Credit: NASA/AMASE/Kirsten Fristad

What is a typical day in the life on expeditions like this?

For me, a typical day on AMASE will include fieldwork or laboratory work on the research vessel (the R/V Lance). If going into the field, we don safety suits and head out on a zodiac from the larger vessel to the shore. [From] there we will hike up to our target analog site or sites and collect samples of rocks and soils. Some AMASE members will bring their instruments into the field as well and perform analyses of their samples there in the field. The main instrument I work with is not field-portable, so I will typically collect samples carefully and bring them back to the ship for analysis there.

Rough seas in the Arctic Ocean with mountains and glaciers in the distance.
Credit: NASA/AMASE/Kirsten Fristad

According to the AMASE website, “Interdisciplinary research is needed that combines molecular biology, ecology, microbiology, geology, physics, astronomy, information science and space exploration technologies.

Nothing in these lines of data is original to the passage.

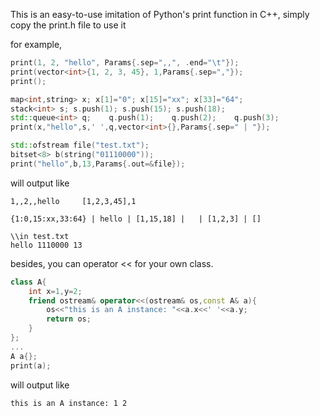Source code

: This is an easy-to-use imitation of Python's print function in C++, simply copy the print.h file to use it

for example,
```c++
print(1, 2, "hello", Params{.sep=",,", .end="\t"});
print(vector<int>{1, 2, 3, 45}, 1,Params{.sep=","});
print();

map<int,string> x; x[1]="0"; x[15]="xx"; x[33]="64";
stack<int> s; s.push(1); s.push(15); s.push(18);
std::queue<int> q;    q.push(1);    q.push(2);    q.push(3);
print(x,"hello",s,' ',q,vector<int>{},Params{.sep=" | "});

std::ofstream file("test.txt");
bitset<8> b(string("01110000"));
print("hello",b,13,Params{.out=&file});
```

will output like

```
1,,2,,hello     [1,2,3,45],1

{1:0,15:xx,33:64} | hello | [1,15,18] |   | [1,2,3] | []

\\in test.txt
hello 1110000 13
```

besides, you can operator << for your own class.
```c++
class A{
    int x=1,y=2;
    friend ostream& operator<<(ostream& os,const A& a){
        os<<"this is an A instance: "<<a.x<<' '<<a.y;
        return os;
    }
};
...
A a{};
print(a);
```
will output like
```
this is an A instance: 1 2
```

The broad interdisciplinary character of astrobiology compels us to strive for the most comprehensive and inclusive understanding of biological, planetary and cosmic phenomena.” Does your research include any particularly exciting or unexpected interdisciplinary overlaps?

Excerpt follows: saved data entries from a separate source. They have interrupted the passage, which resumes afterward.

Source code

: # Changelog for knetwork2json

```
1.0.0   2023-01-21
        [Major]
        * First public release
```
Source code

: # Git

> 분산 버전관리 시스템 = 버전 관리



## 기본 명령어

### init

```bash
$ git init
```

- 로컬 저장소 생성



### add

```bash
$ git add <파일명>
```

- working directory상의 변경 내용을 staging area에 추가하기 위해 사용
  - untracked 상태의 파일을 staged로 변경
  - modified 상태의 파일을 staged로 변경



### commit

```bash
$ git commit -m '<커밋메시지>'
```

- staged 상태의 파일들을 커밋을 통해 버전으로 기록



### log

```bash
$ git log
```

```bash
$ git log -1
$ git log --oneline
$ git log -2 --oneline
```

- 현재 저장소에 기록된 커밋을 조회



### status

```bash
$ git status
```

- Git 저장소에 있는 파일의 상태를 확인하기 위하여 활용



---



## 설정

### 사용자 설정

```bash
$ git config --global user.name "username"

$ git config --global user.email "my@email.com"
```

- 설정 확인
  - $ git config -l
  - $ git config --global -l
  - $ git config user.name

I get to work on many interdisciplinary projects at Goddard, which is one of the many things I greatly enjoy about working there. Being on the SAM [Sample Analysis at Mars] team, I am involved in projects with colleagues who do isotope work, characterization of the organic chemistry of samples, and the mineralogy and petrology of samples. An aspect I am particularly fascinated with is the associations between organic materials and minerals in natural samples, and how this might help us understand analyses on Mars.

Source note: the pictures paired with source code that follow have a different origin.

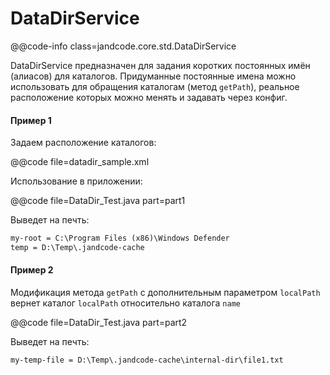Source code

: DataDirService
==============

@@code-info
    class=jandcode.core.std.DataDirService

DataDirService предназначен для задания коротких постоянных имён (алиасов) для каталогов. 
Придуманные постоянные имена можно использовать для обращения каталогам (метод `getPath`), 
реальное расположение которых можно менять и задавать через конфиг.   

#### Пример 1 
Задаем расположение каталогов:

@@code file=datadir_sample.xml


Использование в приложении:

@@code file=DataDir_Test.java part=part1

Выведет на печть:

``` txt
my-root = C:\Program Files (x86)\Windows Defender
temp = D:\Temp\.jandcode-cache 
``` 

#### Пример 2 

Модификация метода `getPath` с дополнительным параметром `localPath` вернет каталог `localPath` относительно каталога `name`

@@code file=DataDir_Test.java part=part2

Выведет на печть:

``` txt
my-temp-file = D:\Temp\.jandcode-cache\internal-dir\file1.txt
```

Panoramic image of the Redbeds in Bockfjorden, Svalbard. Layered sediments in northern Svalbard that may be similar to layered sedimentary deposits on Mars.
Credit: Kjell Ove Storvick/AMASE

So there you have it, sometimes learning about distant planets starts with the very dirt below out feet, at least if you happen to be on a glacial island in the Arctic Circle. However, the study of terrestrial analogs isn’t just for planetary scientists: the more we learn about planetary systems and geological phenomena in our own Solar System the better we can understand exoplanets orbiting distant stars. And that, my friends, means geology also plays into astrophysics in its own unique way. Plus, it makes astrophysicists who utilize geology bona fide rockstars (badum-ching!).